= Direct participation program =

Financial security

Direct participation program (or direct participation plan or direct investment, abbreviated DPP) is a financial security that enables investors to participate in a business venture's cash flow and taxation benefits. The term originates from the Securities Act of 1933 and NASD Rule 2810, which addresses the regulation of compensation, fees and expenses in public offerings of DPPs.

Direct participation programs are most commonly formed to invest in real estate, energy, futures & options, and equipment leasing projects. A DPP is typically organized as a limited partnership or limited liability company, structures that enable the income and losses of the entity to flow-through to the underlying taxpayer on a pre-tax basis. As such, the DPP pays no tax at the corporate level. An investor's stake in the DPP is quantified in units and may be referred to as their interest. A non-listed real estate investment trust enjoys a special tax-free status if its distribution of income is sufficient, and as such may be organized as a corporation without being subject to double taxation.

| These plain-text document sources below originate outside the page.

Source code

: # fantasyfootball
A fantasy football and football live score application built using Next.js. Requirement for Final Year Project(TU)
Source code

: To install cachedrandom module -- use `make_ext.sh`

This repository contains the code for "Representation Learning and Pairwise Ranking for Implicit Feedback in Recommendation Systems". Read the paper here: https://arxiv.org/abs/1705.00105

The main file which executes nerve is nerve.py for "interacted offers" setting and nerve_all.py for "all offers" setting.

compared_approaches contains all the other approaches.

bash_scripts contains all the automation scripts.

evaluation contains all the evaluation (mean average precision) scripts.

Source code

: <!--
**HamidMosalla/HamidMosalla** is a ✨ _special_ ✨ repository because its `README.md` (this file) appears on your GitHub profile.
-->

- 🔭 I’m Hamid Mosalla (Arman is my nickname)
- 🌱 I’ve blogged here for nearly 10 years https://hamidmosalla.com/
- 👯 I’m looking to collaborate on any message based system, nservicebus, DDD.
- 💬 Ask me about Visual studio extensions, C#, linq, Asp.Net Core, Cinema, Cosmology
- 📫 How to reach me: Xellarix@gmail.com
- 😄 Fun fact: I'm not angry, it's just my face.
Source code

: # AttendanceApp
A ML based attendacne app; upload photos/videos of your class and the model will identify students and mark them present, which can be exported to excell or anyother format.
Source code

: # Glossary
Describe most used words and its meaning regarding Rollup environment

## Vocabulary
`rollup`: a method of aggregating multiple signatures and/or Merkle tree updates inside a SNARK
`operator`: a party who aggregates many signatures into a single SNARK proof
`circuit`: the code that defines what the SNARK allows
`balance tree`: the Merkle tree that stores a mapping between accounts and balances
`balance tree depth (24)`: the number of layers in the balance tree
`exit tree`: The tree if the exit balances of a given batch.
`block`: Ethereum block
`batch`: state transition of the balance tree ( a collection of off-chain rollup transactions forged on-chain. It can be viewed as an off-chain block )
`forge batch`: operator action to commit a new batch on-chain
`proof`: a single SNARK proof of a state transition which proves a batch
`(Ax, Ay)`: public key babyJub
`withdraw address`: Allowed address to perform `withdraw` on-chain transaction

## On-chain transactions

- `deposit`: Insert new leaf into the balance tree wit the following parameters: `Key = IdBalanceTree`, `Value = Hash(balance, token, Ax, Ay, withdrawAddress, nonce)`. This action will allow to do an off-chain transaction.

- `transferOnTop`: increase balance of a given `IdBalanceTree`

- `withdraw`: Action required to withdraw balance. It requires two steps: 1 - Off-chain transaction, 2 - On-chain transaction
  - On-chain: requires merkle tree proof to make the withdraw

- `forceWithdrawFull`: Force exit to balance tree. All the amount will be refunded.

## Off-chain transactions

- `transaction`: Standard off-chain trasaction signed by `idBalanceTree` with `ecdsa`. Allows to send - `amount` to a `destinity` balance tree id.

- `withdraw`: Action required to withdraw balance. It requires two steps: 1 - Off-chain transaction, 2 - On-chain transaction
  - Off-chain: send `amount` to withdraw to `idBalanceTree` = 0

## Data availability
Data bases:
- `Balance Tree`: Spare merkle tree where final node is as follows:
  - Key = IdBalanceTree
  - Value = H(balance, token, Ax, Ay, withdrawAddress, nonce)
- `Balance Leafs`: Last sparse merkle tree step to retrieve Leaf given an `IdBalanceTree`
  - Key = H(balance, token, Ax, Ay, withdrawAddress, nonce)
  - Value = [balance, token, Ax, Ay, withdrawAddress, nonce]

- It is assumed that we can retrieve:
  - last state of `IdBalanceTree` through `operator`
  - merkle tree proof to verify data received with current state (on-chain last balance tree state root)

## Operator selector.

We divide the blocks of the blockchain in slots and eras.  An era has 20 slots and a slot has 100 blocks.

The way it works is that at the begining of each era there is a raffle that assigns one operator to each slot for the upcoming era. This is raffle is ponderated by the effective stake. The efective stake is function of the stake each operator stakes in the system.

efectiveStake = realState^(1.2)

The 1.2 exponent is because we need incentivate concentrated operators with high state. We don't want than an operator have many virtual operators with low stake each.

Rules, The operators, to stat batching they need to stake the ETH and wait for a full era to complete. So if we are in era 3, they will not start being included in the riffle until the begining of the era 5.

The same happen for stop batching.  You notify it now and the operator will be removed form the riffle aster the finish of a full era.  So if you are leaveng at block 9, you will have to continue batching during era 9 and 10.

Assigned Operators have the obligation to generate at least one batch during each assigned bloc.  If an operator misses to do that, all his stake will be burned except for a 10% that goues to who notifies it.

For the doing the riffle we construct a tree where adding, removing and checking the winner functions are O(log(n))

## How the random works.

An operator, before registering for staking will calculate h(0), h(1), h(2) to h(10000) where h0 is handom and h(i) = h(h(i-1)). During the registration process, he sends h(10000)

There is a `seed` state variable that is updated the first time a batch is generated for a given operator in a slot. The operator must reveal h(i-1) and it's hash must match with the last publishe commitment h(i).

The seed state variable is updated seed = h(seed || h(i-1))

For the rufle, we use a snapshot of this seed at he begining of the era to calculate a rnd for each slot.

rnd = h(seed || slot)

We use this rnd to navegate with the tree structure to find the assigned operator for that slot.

The Investment Program Association is the U.S. trade association dedicated to the advancement of the asset class and the Real Estate Investment Association (www.reisa.org) provides education, networking and advocacy for members.

DPPs typically use a much wider, intermediary-dominated distribution network than other alternative investment funds. Broker/dealers have alternative investment platforms that include these funds and are paid commissions for their role in distribution and servicing. The compliance and operational aspects of sponsoring these funds are more complicated due to the involvement of retail investors and the payment of trailing commissions. DPP Transfer Agents provide outsourcing services to support IT and administrative functions.

DPP securities are generally not traded publicly, so the value of a DPP product is determined by the performance of the underlying assets rather than by the public markets. DPP products are generally illiquid for their duration, although some limited secondary markets may exist.

== Regulation and investor protection ==
Public offerings of direct participation programs in the United States are subject to specific rules governing underwriting compensation, organization and offering expenses, and investor suitability.

Because direct participation programs are generally not listed on public exchanges, valuation disclosure is also an important part of investor protection. Customer account statement rules require the inclusion of a per-share estimated value for direct participation program securities.